EXERCISE GOAL – The data follows this line. Copy verbatim the line with "- **Professional**: Enterprise-grade" and each line after it to the end.

Document images with source code
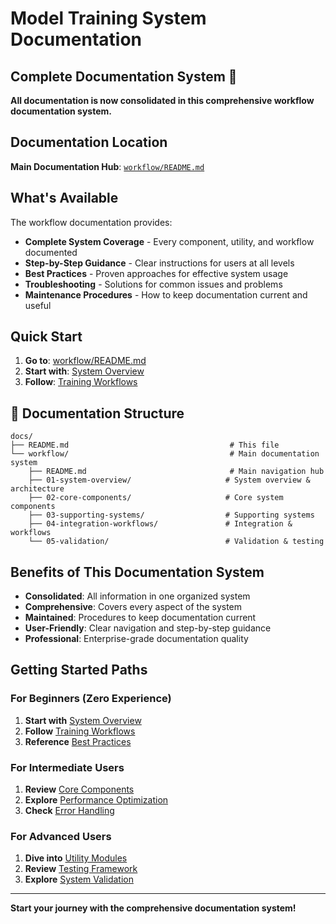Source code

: # Model Training System Documentation

## **Complete Documentation System** 🚀

**All documentation is now consolidated in this comprehensive workflow documentation system.**

## **Documentation Location**

**Main Documentation Hub**: [`workflow/README.md`](workflow/README.md)

## **What's Available**

The workflow documentation provides:

- **Complete System Coverage** - Every component, utility, and workflow documented
- **Step-by-Step Guidance** - Clear instructions for users at all levels
- **Best Practices** - Proven approaches for effective system usage
- **Troubleshooting** - Solutions for common issues and problems
- **Maintenance Procedures** - How to keep documentation current and useful

## **Quick Start**

1. **Go to**: [workflow/README.md](workflow/README.md)
2. **Start with**: [System Overview](workflow/01-system-overview/01-system-overview.md)
3. **Follow**: [Training Workflows](workflow/04-integration-workflows/01-training-workflows.md)

## **📁 Documentation Structure**

```
docs/
├── README.md                                    # This file
└── workflow/                                    # Main documentation system
    ├── README.md                                # Main navigation hub
    ├── 01-system-overview/                     # System overview & architecture
    ├── 02-core-components/                     # Core system components
    ├── 03-supporting-systems/                  # Supporting systems
    ├── 04-integration-workflows/               # Integration & workflows
    └── 05-validation/                          # Validation & testing
```

## **Benefits of This Documentation System**

- **Consolidated**: All information in one organized system
- **Comprehensive**: Covers every aspect of the system
- **Maintained**: Procedures to keep documentation current
- **User-Friendly**: Clear navigation and step-by-step guidance
- **Professional**: Enterprise-grade documentation quality

## **Getting Started Paths**

### **For Beginners (Zero Experience)**
1. **Start with** [System Overview](workflow/01-system-overview/01-system-overview.md)
2. **Follow** [Training Workflows](workflow/04-integration-workflows/01-training-workflows.md)
3. **Reference** [Best Practices](workflow/04-integration-workflows/05-best-practices-guidelines.md)

### **For Intermediate Users**
1. **Review** [Core Components](workflow/02-core-components/)
2. **Explore** [Performance Optimization](workflow/04-integration-workflows/04-performance-optimization.md)
3. **Check** [Error Handling](workflow/04-integration-workflows/03-error-handling-recovery.md)

### **For Advanced Users**
1. **Dive into** [Utility Modules](workflow/02-core-components/03-utility-modules.md)
2. **Review** [Testing Framework](workflow/03-supporting-systems/02-testing-framework.md)
3. **Explore** [System Validation](workflow/05-validation/01-system-validation-testing.md)

---

**Start your journey with the comprehensive documentation system!**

RESPONSE TO THIS EXERCISE –
- **Professional**: Enterprise-grade documentation quality

## **Getting Started Paths**

### **For Beginners (Zero Experience)**
1. **Start with** [System Overview](workflow/01-system-overview/01-system-overview.md)
2. **Follow** [Training Workflows](workflow/04-integration-workflows/01-training-workflows.md)
3. **Reference** [Best Practices](workflow/04-integration-workflows/05-best-practices-guidelines.md)

### **For Intermediate Users**
1. **Review** [Core Components](workflow/02-core-components/)
2. **Explore** [Performance Optimization](workflow/04-integration-workflows/04-performance-optimization.md)
3. **Check** [Error Handling](workflow/04-integration-workflows/03-error-handling-recovery.md)

### **For Advanced Users**
1. **Dive into** [Utility Modules](workflow/02-core-components/03-utility-modules.md)
2. **Review** [Testing Framework](workflow/03-supporting-systems/02-testing-framework.md)
3. **Explore** [System Validation](workflow/05-validation/01-system-validation-testing.md)

---

**Start your journey with the comprehensive documentation system!**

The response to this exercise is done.